[GIVEN RECORDS — start]

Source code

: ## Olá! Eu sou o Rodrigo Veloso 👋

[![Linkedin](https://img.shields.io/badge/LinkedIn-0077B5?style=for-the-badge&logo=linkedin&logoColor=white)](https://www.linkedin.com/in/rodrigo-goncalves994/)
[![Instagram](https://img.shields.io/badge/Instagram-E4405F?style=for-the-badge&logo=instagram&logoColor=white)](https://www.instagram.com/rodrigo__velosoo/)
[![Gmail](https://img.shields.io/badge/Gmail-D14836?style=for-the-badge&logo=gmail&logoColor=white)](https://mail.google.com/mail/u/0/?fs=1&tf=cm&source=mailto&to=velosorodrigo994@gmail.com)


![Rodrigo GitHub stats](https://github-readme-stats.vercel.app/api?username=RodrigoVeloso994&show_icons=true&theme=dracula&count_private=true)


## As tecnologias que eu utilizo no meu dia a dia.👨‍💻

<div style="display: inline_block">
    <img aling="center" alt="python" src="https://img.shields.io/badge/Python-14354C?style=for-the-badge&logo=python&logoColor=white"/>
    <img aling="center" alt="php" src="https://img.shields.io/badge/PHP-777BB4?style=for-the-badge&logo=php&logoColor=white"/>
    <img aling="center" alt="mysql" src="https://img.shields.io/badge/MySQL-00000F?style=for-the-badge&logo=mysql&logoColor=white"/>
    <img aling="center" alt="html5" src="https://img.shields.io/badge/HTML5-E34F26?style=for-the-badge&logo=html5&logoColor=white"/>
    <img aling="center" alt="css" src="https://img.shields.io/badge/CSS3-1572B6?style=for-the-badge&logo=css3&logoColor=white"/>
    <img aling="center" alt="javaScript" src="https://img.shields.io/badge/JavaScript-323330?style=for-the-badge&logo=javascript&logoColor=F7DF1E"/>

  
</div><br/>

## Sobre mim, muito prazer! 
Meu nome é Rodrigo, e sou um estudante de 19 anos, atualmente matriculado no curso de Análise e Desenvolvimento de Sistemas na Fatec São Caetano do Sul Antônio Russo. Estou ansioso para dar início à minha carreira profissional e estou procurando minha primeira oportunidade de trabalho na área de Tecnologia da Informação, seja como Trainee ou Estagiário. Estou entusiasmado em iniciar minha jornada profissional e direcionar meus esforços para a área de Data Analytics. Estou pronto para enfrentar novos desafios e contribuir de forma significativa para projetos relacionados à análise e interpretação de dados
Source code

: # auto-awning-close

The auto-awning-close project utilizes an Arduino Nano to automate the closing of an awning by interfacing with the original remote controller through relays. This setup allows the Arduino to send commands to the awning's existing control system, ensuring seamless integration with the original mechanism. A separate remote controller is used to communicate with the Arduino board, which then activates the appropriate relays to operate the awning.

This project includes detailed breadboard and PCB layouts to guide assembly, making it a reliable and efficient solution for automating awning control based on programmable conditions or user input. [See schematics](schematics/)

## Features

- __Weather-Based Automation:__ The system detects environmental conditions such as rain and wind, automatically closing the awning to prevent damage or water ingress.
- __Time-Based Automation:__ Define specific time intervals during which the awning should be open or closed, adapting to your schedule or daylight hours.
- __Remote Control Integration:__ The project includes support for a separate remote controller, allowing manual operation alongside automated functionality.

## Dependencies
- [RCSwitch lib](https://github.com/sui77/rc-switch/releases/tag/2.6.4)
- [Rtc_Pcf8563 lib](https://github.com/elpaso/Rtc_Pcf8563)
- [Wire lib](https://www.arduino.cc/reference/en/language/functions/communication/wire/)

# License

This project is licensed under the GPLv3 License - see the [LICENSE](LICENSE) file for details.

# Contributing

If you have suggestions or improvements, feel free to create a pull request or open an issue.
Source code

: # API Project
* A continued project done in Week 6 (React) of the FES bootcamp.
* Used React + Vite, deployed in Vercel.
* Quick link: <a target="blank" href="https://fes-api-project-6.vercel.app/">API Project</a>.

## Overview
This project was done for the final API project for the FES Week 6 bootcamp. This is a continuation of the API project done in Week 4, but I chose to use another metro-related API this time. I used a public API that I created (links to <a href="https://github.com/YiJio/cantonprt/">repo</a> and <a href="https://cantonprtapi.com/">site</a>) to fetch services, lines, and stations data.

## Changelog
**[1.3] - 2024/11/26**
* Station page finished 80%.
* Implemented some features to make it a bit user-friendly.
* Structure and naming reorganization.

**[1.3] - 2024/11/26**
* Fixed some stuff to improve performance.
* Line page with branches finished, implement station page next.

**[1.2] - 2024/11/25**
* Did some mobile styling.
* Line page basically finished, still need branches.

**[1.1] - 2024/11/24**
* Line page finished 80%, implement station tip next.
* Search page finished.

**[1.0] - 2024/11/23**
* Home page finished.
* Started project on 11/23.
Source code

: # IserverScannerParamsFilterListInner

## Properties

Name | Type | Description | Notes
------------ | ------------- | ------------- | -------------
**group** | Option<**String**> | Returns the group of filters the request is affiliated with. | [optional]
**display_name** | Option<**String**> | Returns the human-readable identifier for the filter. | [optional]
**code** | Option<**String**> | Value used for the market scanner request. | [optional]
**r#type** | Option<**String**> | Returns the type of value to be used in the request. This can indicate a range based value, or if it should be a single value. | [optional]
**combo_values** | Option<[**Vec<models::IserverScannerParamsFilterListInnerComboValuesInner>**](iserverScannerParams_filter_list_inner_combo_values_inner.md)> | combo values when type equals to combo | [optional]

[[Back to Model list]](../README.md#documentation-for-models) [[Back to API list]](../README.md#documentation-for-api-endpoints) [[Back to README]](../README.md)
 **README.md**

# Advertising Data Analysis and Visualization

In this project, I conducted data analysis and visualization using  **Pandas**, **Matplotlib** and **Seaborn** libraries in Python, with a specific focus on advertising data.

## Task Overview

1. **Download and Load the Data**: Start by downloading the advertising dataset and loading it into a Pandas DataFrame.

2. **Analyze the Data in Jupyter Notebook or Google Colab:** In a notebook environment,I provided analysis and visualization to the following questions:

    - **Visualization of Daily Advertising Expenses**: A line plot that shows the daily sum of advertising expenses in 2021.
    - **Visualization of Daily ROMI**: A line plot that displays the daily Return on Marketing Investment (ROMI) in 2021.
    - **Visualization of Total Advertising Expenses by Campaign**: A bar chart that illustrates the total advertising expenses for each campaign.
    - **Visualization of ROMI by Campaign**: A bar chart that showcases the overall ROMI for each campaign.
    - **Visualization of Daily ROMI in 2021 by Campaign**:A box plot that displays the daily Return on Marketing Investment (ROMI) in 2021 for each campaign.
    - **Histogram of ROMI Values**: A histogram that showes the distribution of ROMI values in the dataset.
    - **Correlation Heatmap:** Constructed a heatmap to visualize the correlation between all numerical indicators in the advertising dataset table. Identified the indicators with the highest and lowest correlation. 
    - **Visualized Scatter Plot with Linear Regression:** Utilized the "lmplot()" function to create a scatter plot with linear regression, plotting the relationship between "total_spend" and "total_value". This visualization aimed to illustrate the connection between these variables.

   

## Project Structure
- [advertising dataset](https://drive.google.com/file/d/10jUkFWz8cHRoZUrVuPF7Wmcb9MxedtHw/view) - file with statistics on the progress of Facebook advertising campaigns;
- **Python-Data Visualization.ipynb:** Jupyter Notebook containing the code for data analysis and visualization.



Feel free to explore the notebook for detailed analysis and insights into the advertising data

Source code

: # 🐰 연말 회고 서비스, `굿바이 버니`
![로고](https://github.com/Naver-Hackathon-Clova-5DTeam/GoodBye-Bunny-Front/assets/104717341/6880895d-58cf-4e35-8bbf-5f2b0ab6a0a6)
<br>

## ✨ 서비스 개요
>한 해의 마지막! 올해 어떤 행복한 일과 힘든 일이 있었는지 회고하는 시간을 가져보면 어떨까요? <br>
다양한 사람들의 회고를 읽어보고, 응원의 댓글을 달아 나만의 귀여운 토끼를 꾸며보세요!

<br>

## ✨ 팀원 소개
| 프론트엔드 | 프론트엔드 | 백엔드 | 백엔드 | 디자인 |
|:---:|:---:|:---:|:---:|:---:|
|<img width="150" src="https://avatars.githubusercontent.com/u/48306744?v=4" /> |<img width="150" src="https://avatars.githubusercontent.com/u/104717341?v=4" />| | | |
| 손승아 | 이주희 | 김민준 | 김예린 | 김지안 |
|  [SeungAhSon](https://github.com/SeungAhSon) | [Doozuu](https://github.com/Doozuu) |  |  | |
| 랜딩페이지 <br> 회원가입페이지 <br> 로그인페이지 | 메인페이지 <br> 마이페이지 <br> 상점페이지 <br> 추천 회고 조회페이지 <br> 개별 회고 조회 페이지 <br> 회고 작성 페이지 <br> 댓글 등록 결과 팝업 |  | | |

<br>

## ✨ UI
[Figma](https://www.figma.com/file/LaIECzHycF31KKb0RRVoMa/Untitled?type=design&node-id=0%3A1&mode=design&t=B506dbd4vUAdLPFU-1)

[GIVEN RECORDS — finish]

AIM OF THE EXERCISE
Your task is to restate, word for word, only those lines above that fall between the line holding "If you have" and the line holding "and naming reorganization.", inclusive.

ANSWER TO THIS EXERCISE
If you have suggestions or improvements, feel free to create a pull request or open an issue.
Source code

: # API Project
* A continued project done in Week 6 (React) of the FES bootcamp.
* Used React + Vite, deployed in Vercel.
* Quick link: <a target="blank" href="https://fes-api-project-6.vercel.app/">API Project</a>.

## Overview
This project was done for the final API project for the FES Week 6 bootcamp. This is a continuation of the API project done in Week 4, but I chose to use another metro-related API this time. I used a public API that I created (links to <a href="https://github.com/YiJio/cantonprt/">repo</a> and <a href="https://cantonprtapi.com/">site</a>) to fetch services, lines, and stations data.

## Changelog
**[1.3] - 2024/11/26**
* Station page finished 80%.
* Implemented some features to make it a bit user-friendly.
* Structure and naming reorganization.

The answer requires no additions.